In terms of establishing a robust isolated environment to host the CoReap web application and web service, we had to research & tweak quite a few things. Imagine a tiny plugin (i.e. the CoReap extension) running in your browser, and pinging a web service on a remote server for every Google or Yahoo search you made – to lookup relevant bookmarks across your social search network. That will be resource intensive for the web server alone. Using several preliminary configuration and optimization practices throughout all layers of the application architecture, we had to harden the stability & scalability of the whole system.
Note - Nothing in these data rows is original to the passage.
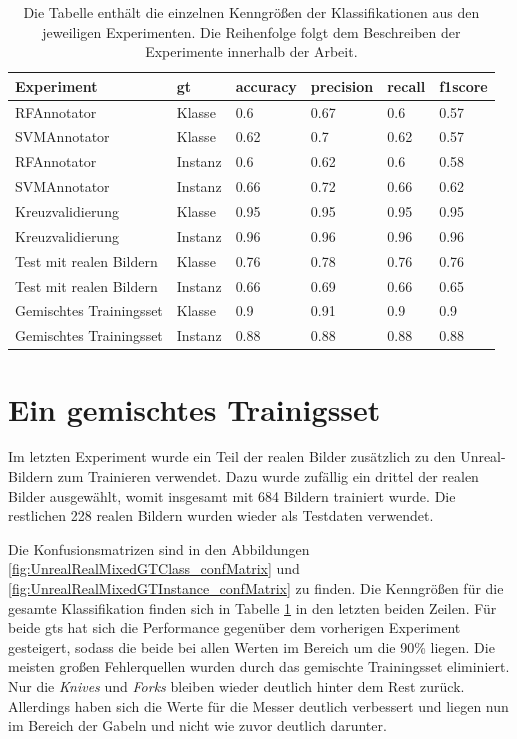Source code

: \begin{table}
\centering
{}
\begin{tabularx}{\textwidth}{Xlllll}
\textbf{Experiment}	&	\textbf{\gls{gt}}	& \textbf{\gls{accuracy}} & \textbf{\gls{precision}}	& \textbf{\gls{recall}}	& \textbf{\gls{f1score}} \\ \hline
RFAnnotator				&Klasse		&0.6	&0.67	&0.6	&0.57	\\
SVMAnnotator			&Klasse		&0.62	&0.7	&0.62	&0.57	\\
RFAnnotator				&Instanz	&0.6	&0.62	&0.6	&0.58	\\
SVMAnnotator			&Instanz	&0.66	&0.72	&0.66	&0.62	\\ \hline
Kreuzvalidierung		&Klasse		&0.95	&0.95	&0.95	&0.95	\\
Kreuzvalidierung		&Instanz	&0.96	&0.96	&0.96	&0.96	\\ \hline
Test mit realen Bildern	&Klasse		&0.76	&0.78	&0.76	&0.76	\\
Test mit realen Bildern	&Instanz	&0.66	&0.69	&0.66	&0.65	\\ \hline
Gemischtes Trainingsset	&Klasse		&0.9	&0.91	&0.9	&0.9	\\
Gemischtes Trainingsset	&Instanz	&0.88	&0.88	&0.88	&0.88	\\
\end{tabularx}
\caption[Übersicht der Kenngrößen der einzelnen Experimente]{Die Tabelle enthält die einzelnen Kenngrößen der Klassifikationen aus den jeweiligen Experimenten. Die Reihenfolge folgt dem Beschreiben der Experimente innerhalb der Arbeit.}
\label{tab:classification_all}
\end{table}

\section{Ein gemischtes Trainigsset}
\label{unrealrealmixed}

Im letzten Experiment wurde ein Teil der realen Bilder zusätzlich zu den Unreal-Bildern zum Trainieren verwendet. Dazu wurde zufällig ein drittel der realen Bilder ausgewählt, womit insgesamt mit 684 Bildern trainiert wurde. Die restlichen 228 realen Bildern wurden wieder als Testdaten verwendet. \par

Die Konfusionsmatrizen sind in den Abbildungen \ref{fig:UnrealRealMixedGTClass_confMatrix} und \ref{fig:UnrealRealMixedGTInstance_confMatrix} zu finden. Die Kenngrößen für die gesamte Klassifikation finden sich in Tabelle \ref{tab:classification_all} in den letzten beiden Zeilen. Für beide \gls{gt}s hat sich die Performance gegenüber dem vorherigen Experiment gesteigert, sodass die beide bei allen Werten im Bereich um die 90\% liegen. Die meisten großen Fehlerquellen wurden durch das gemischte Trainingsset eliminiert. Nur die \textit{Knives} und \textit{Forks} bleiben wieder deutlich hinter dem Rest zurück. Allerdings haben sich die Werte für die Messer deutlich verbessert und liegen nun im Bereich der Gabeln und nicht wie zuvor deutlich darunter.   

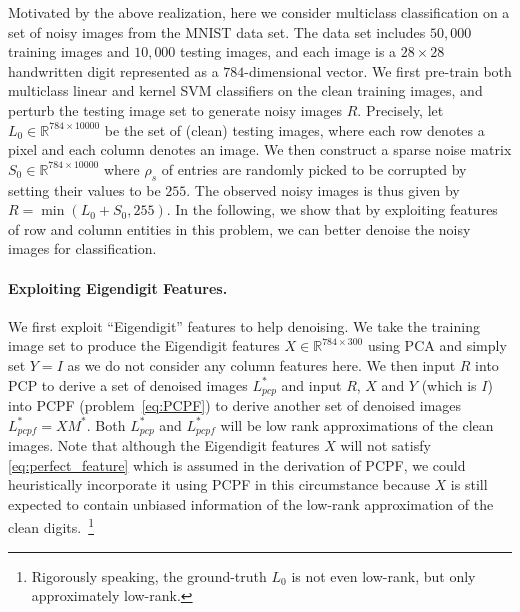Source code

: \documentclass[twoside,11pt]{article}
\def\R{\mathbb{R}}
\def\realL{L_0}
\def\realS{S_0}
\def\optL{L^*}
\def\optM{M^*}
\begin{document}
Motivated by the above realization, here we consider multiclass classification
on a set of noisy images from the MNIST data set.  The data set includes
$50,000$ training images and $10,000$ testing images, and each image is a $28\times28$
handwritten digit
represented as a $784$-dimensional vector.
We first pre-train both multiclass linear and kernel
SVM classifiers on the clean training images, %
and perturb the testing image set to generate noisy images $R$.
Precisely, let $\realL \in \R^{784 \times 10000}$ be the set of (clean) testing images, where
each row denotes a pixel and each column denotes an image.  We then construct a sparse noise matrix
$\realS \in \R^{784 \times 10000}$ where $\rho_s$ of entries are randomly picked to be corrupted
by setting their values to be $255$.  The observed noisy images is thus given by
$R = \min(\realL + \realS, 255)$.  In the following, we show that by exploiting features of row and
column entities in this problem, we can better denoise the noisy images for classification.

\paragraph{Exploiting Eigendigit Features.}
We first exploit ``Eigendigit'' features to help denoising.  We take the training image set
to produce the Eigendigit features $X \in \R^{784 \times 300}$ using PCA and simply set
$Y = I$ as we do not consider any column features here.
We then input $R$ into PCP to derive a set of denoised images $\optL_{pcp}$ and
input $R$, $X$ and $Y$ (which is $I$) into PCPF (problem~\ref{eq:PCPF}) to derive another
set of denoised images $\optL_{pcpf} = X\optM$.
Both $\optL_{pcp}$ and $\optL_{pcpf}$ will be low rank approximations
of the clean images.
Note that although the Eigendigit features $X$ will not satisfy \eqref{eq:perfect_feature}
which is assumed in the derivation of PCPF,
we could heuristically incorporate it using PCPF in this circumstance because $X$ is still expected to
contain unbiased information of the low-rank approximation
of the clean digits.~\footnote{Rigorously speaking, the ground-truth $\realL$
is not even low-rank, but only approximately low-rank.}
\end{document}

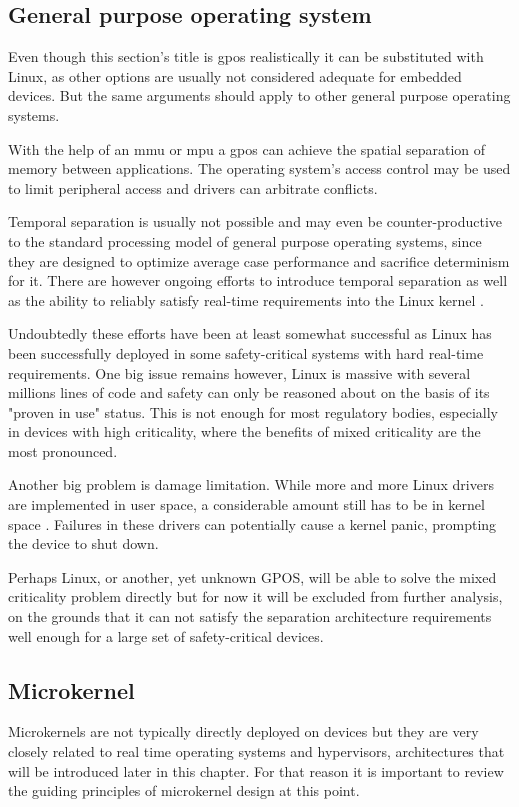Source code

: \subsection{General purpose operating system}
Even though this section's title is \acrfull{gpos} realistically it can be substituted with Linux, as other options are usually not considered adequate for embedded devices. But the same arguments should apply to other general purpose operating systems.

With the help of an \acrfull{mmu} or \acrfull{mpu}  a \acrshort{gpos} can achieve the spatial separation of memory between applications. The operating system's access control may be used to limit peripheral access and drivers can arbitrate conflicts. 

Temporal separation is usually not possible and may even be counter-productive to the standard processing model of general purpose operating systems, since they are designed to optimize average case performance and sacrifice determinism for it. There are however ongoing efforts to introduce temporal separation as well as the ability to reliably satisfy real-time requirements into the Linux kernel \cite{SiroArthur.2007}.

Undoubtedly these efforts have been at least somewhat successful as Linux has been successfully deployed in some safety-critical systems with hard real-time requirements. One big issue remains however, Linux is massive with several millions lines of code and safety can only be reasoned about on the basis of its "proven in use" status. This is not enough for most regulatory bodies, especially in devices with high criticality, where the benefits of mixed criticality are the most pronounced.

Another big problem is damage limitation. While more and more Linux drivers are implemented in user space, a considerable amount still has to be in kernel space . Failures in these drivers can potentially cause a kernel panic, prompting the device to shut down. 

Perhaps Linux, or another, yet unknown GPOS, will be able to solve the mixed criticality problem directly but for now it will be excluded from further analysis, on the grounds that it can not satisfy the separation architecture requirements well enough for a large set of safety-critical devices.
\subsection{Microkernel}
Microkernels are not typically directly deployed on devices but they are very closely related to real time operating systems and hypervisors, architectures that will be introduced later in this chapter. For that reason it is important to review the guiding principles of  microkernel design at this point.

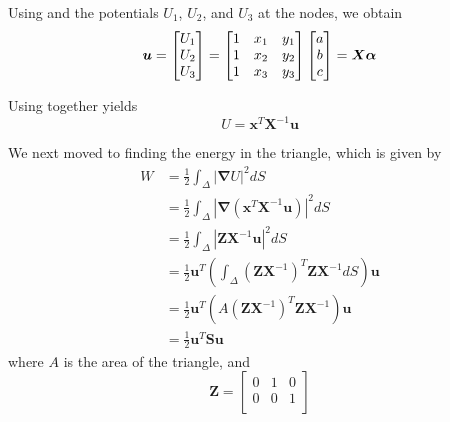 \documentclass[journal,hidelinks]{IEEEtran}
\begin{document}
Using  and the potentials $U_1$, $U_2$, and $U_3$ at the nodes, we obtain
\begin{equation}
\label{eq:potential_system}
\boldsymbol{u} =
\begin{bmatrix}
U_1 \\
U_2 \\
U_3 \\
\end{bmatrix}
=
\begin{bmatrix}
1 & x_1 & y_1 \\
1 & x_2 & y_2 \\
1 & x_3 & y_3 \\
\end{bmatrix}
\begin{bmatrix}
a \\
b \\
c \\
\end{bmatrix}
=
\boldsymbol{X} \boldsymbol{\alpha} \\
\end{equation}

Using  together yields
\begin{equation}
U = \boldsymbol{x}^T \boldsymbol{X}^{-1} \boldsymbol{u}
\end{equation}

We next moved to finding the energy in the triangle, which is given by
\begin{align}
W &= \frac{1}{2} \int_{\Delta} |\boldsymbol{\nabla} U|^2 dS \\
  &= \frac{1}{2} \int_{\Delta} |\boldsymbol{\nabla} (\boldsymbol{x}^T \boldsymbol{X}^{-1} \boldsymbol{u})|^2 dS \\
  &= \frac{1}{2} \int_{\Delta} |\boldsymbol{Z} \boldsymbol{X}^{-1} \boldsymbol{u}|^2 dS \\
  &= \frac{1}{2} \boldsymbol{u}^T (\int_{\Delta} (\boldsymbol{Z} \boldsymbol{X}^{-1})^T \boldsymbol{Z} \boldsymbol{X}^{-1} dS) \boldsymbol{u} \\
  &= \frac{1}{2} \boldsymbol{u}^T (A (\boldsymbol{Z} \boldsymbol{X}^{-1})^T \boldsymbol{Z} \boldsymbol{X}^{-1}) \boldsymbol{u} \\
  &= \frac{1}{2} \boldsymbol{u}^T \boldsymbol{S} \boldsymbol{u}
\end{align}
where $A$ is the area of the triangle, and
\begin{equation}
\boldsymbol{Z} =
\begin{bmatrix}
0 & 1 & 0 \\
0 & 0 & 1 \\
\end{bmatrix}
\end{equation}
\end{document}
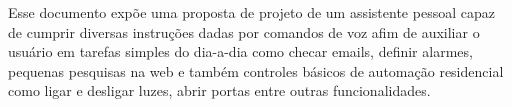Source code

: Esse documento expõe uma proposta de projeto de um assistente pessoal capaz de cumprir diversas instruções dadas por comandos de voz afim de auxiliar o usuário em tarefas simples do dia-a-dia como checar emails, definir alarmes, pequenas pesquisas na web e também controles básicos de automação residencial como ligar e desligar luzes, abrir portas entre outras funcionalidades.
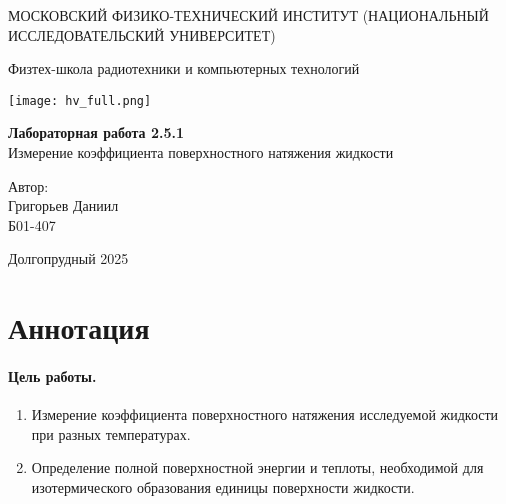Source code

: \documentclass[12pt]{article}
\begin{document}
\begin{titlepage}
\begin{center}
    {\large МОСКОВСКИЙ ФИЗИКО-ТЕХНИЧЕСКИЙ ИНСТИТУТ (НАЦИОНАЛЬНЫЙ ИССЛЕДОВАТЕЛЬСКИЙ УНИВЕРСИТЕТ)}
\end{center}

\begin{center}
    {\large Физтех-школа радиотехники и компьютерных технологий}
\end{center}

\vspace{3.5cm}

\begin{center}
    \texttt{[image: hv\_full.png]}
\end{center}

\vspace{0.05cm}

{\huge
\begin{center}
    {\bf Лабораторная работа 2.5.1}\\
    Измерение коэффициента поверхностного натяжения жидкости
\end{center}
}

\vspace{0.5cm}

\begin{flushright}
{\LARGE Автор:\\ Григорьев Даниил \\
\vspace{0.1cm}
Б01-407}
\end{flushright}

\vspace{0.5cm}
\begin{center}
    Долгопрудный 2025
\end{center}
\end{titlepage}

\section{Аннотация}
    \paragraph{Цель работы.}
    \begin{enumerate}
        \item Измерение коэффициента поверхностного натяжения исследуемой
        жидкости при разных температурах.
        \item Определение полной поверхностной энергии и теплоты, необходимой
        для изотермического образования единицы поверхности жидкости.
    \end{enumerate}
\end{document}
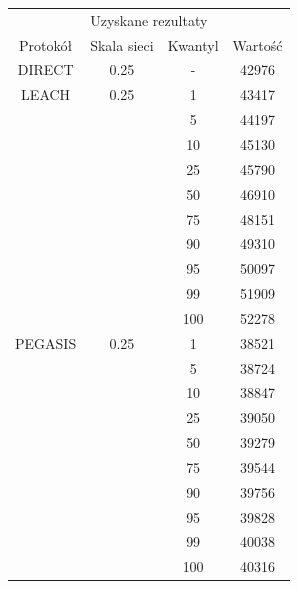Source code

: \documentclass[a4paper,12pt,twoside,openany]{report}
\begin{document}
\begin{longtable}{*{4}{c}}
\toprule
\multicolumn{4}{c}{Uzyskane rezultaty} \\
Protokół	& Skala sieci	& Kwantyl	& Wartość \\
\midrule
\endhead
DIRECT	& 0.25 	& -	& 42976 \\*
\midrule
LEACH	& 0.25	& 1	& 43417 \\*
	&	& 5	& 44197 \\*
	&	& 10	& 45130 \\*
	&	& 25	& 45790 \\*
	&	& 50	& 46910 \\*
	&	& 75	& 48151 \\*
	&	& 90	& 49310 \\*
	&	& 95	& 50097 \\*
	&	& 99	& 51909 \\*
	&	& 100	& 52278 \\*
\midrule
PEGASIS	& 0.25	& 1	& 38521 \\*
	&	& 5	& 38724 \\*
	&	& 10	& 38847 \\*
	&	& 25	& 39050 \\*
	&	& 50	& 39279 \\*
	&	& 75	& 39544 \\*
	&	& 90	& 39756 \\*
	&	& 95	& 39828 \\*
	&	& 99	& 40038 \\*
	&	& 100	& 40316 \\*
\bottomrule
\end{longtable}
\end{document}
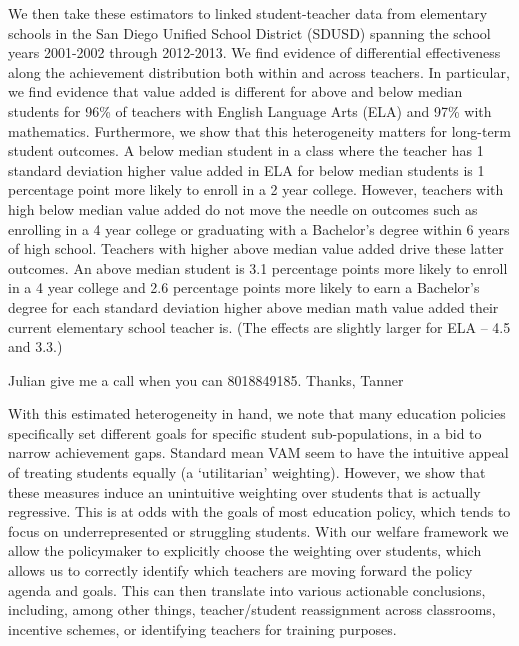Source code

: \documentclass[letterpaper,12pt]{article}
\begin{document}
We then take these estimators to linked student-teacher data from elementary schools in the San Diego Unified School District (SDUSD) spanning the school years 2001-2002 through 2012-2013. We find evidence of differential effectiveness along the achievement distribution both within and across teachers. In particular, we find evidence that value added is different for above and below median students for 96\% of teachers with English Language Arts (ELA) and 97\% with mathematics. Furthermore, we show that this heterogeneity matters for long-term student outcomes. A below median student in a class where the teacher has 1 standard deviation higher value added in ELA for below median students is 1 percentage point more likely to enroll in a 2 year college. However, teachers with high below median value added do not move the needle on outcomes such as enrolling in a 4 year college or graduating with a Bachelor's degree within 6 years of high school. Teachers with higher above median value added drive these latter outcomes. An above median student is 3.1 percentage points more likely to enroll in a 4 year college and 2.6 percentage points more likely to earn a Bachelor's degree for each standard deviation higher above median math value added their current elementary school teacher is. (The effects are slightly larger for ELA -- 4.5 and 3.3.)




Julian give me a call when you can 8018849185. Thanks, Tanner









With this estimated heterogeneity in hand, we note that many education policies specifically set different goals for specific student sub-populations, in a bid to narrow achievement gaps. Standard mean VAM seem to have the intuitive appeal of treating students equally (a `utilitarian' weighting). However, we show that these measures induce an unintuitive weighting over students that is actually regressive. This is at odds with the goals of most education policy, which tends to focus on underrepresented or struggling students. With our welfare framework we allow the policymaker to explicitly choose the weighting over students, which allows us to correctly identify which teachers are moving forward the policy agenda and goals. This can then translate into various actionable conclusions, including, among other things, teacher/student reassignment across classrooms, incentive schemes, or identifying teachers for training purposes.
\end{document}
To start with, the server hardware and resource allocation were setup. For the CoReap preview release, we’ll have a single-node server to handle the client requests. However, we have positioned it in such a way that branching out to a clustered/distributed model will be rudimentary. Running a Linux-variant, the Apache web server, also had to be optimized. The MySQL database server and search sub-system were also optimized for superior performance in handling all data-centric queries. We have integrated a data caching mechanism on the web server, the database server, and also the application layer (i.e. the browser extension, the broker web service, and the web application). This will give us some additional boost in handling redundant data requests.

For the past two weeks, we have been working exclusively on setting up the hosting environment, and also testing CoReap in staging mode. So far, so good. I’m all the more excited about the shape CoReap has taken since its inception. It’s not flawless yet, but its quite stable for a preview release (a Release Candidate 1 actually). We are looking at the coming weekend for a quite launch to get it all rolling!

The basic idea behind CoReap is that people make decisions based primarily on a few people whom they trust. If the opinions of these trust-worthy people can be collected and shared in a private environment, then this process can be incredibly useful, simple because it is based on trustable human-intelligence. CoReap gains leverage from its concept, which includes the best of social search and social bookmarking ― in one simple application.